The number of female inmates in Mahabad Prison is near 50. They are accompanied by a number of children under three years of age, who stay with their mothers in the women’s ward.
In November 2015, twelve jamming devices were installed in the various wards of this prison.
On August 17, 2015, thirty female prisoners went on hunger strike to protest the pressures imposed on them by prison guards and officials.
Yazd Prison
There are some 150 prisoners in the women’s ward of Yazd Prison.
Most of the women in this prison are mothers. Some who are pregnant, deliver their infants in the prison.
Some 10 to 15 mothers live in a 12-square-meter room with their children. The bath and lavatory are also located in this small space. Children are taken for fresh air along with other prisoners. Some play jokes on the kids and some beat and slap them.
Another ward is a 14-square-meter room where 40 prisoners are detained. There are only six three-tier bunk beds, so only 18 people have beds and the rest have to sleep on the floor. Some have to sleep in the corridor, in the kitchen and in front of the bathroom.
Hygiene is very bad in this prison. Just in the early months of 2016, lice had spread all over one of the wards.
Only those prisoners who have beds receive bed sheets. So, two-thirds of the prisoners who sleep on the floor do not have any sheets. Blankets are also really filthy and prisoners have to wash them, themselves, while there is no place for drying them.
Prisoners store everything they have in a plastic basket and shove them underneath the beds which is not very clean.
There are four showers and four toilets for 150 people. Usually one or two of the toilets are broken. Water taps usually leak.
The kitchen is the place for conflicts. There are two 3-flame stoves in the kitchen for 150 people to cook their food using the things they buy from the prison’s store.
The prison’s store is a rat-ridden trailer located in the corner of the prison yard. All the knitting yarns are chewed in the middle. Everything is very expensive in the store, several times the original price. So, the prisoners who do not have any financial support from outside are not able to buy even their shampoo.
Most of the prisoners are very poor and they do not have warm clothing in winter. Prison officials do not allow those who afford to receive warm clothes and give to others, get more than two items from their families. So, a lot of inmates shiver in the cold and have no suitable clothes.
Family visits are also very stressful because usually the phones do not work and before the prisoners get to speak to their families, the time is up.
Borujerd Prison
Borujert Prison is an old building with two large rooms of 45 square meters and 20 square meters. The prison accommodates 120 inmates, 15 of whom have infant babies at the time being.
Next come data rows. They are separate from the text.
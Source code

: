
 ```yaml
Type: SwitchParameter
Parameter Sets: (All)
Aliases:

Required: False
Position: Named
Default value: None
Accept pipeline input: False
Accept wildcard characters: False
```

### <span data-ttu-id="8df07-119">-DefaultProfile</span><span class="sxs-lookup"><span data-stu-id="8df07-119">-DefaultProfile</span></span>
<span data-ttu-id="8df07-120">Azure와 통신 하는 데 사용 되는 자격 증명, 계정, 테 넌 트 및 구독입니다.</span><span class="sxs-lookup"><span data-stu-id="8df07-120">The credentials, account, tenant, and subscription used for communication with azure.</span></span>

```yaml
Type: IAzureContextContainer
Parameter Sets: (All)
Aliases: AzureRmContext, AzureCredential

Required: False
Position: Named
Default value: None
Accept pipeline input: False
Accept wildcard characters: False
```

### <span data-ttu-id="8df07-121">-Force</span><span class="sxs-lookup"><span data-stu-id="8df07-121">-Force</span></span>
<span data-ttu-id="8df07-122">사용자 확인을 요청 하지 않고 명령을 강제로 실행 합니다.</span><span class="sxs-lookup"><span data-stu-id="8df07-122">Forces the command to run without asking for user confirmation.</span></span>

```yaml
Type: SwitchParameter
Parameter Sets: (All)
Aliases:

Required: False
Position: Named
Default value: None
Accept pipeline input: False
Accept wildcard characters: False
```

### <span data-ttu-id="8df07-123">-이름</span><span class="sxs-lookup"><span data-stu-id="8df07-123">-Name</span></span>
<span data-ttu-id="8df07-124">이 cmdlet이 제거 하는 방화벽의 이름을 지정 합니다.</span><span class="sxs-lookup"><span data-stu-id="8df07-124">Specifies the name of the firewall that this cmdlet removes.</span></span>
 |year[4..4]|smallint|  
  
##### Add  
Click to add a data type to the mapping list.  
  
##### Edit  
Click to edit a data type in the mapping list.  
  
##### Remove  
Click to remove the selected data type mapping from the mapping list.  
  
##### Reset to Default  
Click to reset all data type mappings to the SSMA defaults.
There are only a few beds and a number of inmates have to sleep on the floor.
The inmates are allowed to take a shower three times a week, and the time allowed for all of them is only two hours.
The food quality is very bad and in case an inmate wants to purchase food from outside of the prison, they rip her off by charging her 2 or 3 times the real price.
In every room, including the bathrooms and showers, there is a video surveillance camera and the inmates are not allowed to turn them off any time even at bed time.
There are only two female prison wardens and the rest of prison wardens are men who have no restrictions in entering the cells. They have entered, with no prior notice, while inmates were bathing or under shower and any inmate who remonstrates such sudden entries or improper appearance in the cells will be dealt with cuss words and name-calling.
The prison officially has a special “room for religious meeting” which is used by male prison wardens to satisfy their desires with the inmates.
Once a week, under the pretext of searching, prison officials ransack through the cells. In addition, the frisking takes place in a degrading manner when inmates enter or exit or when the inmate is viewed as suspicious.
The majority of inmates suffer from unhealthy psychological conditions.
One woman hanged herself in the bathroom after prison officials denied her request to hug her 3-year-old son on the day of prison visit.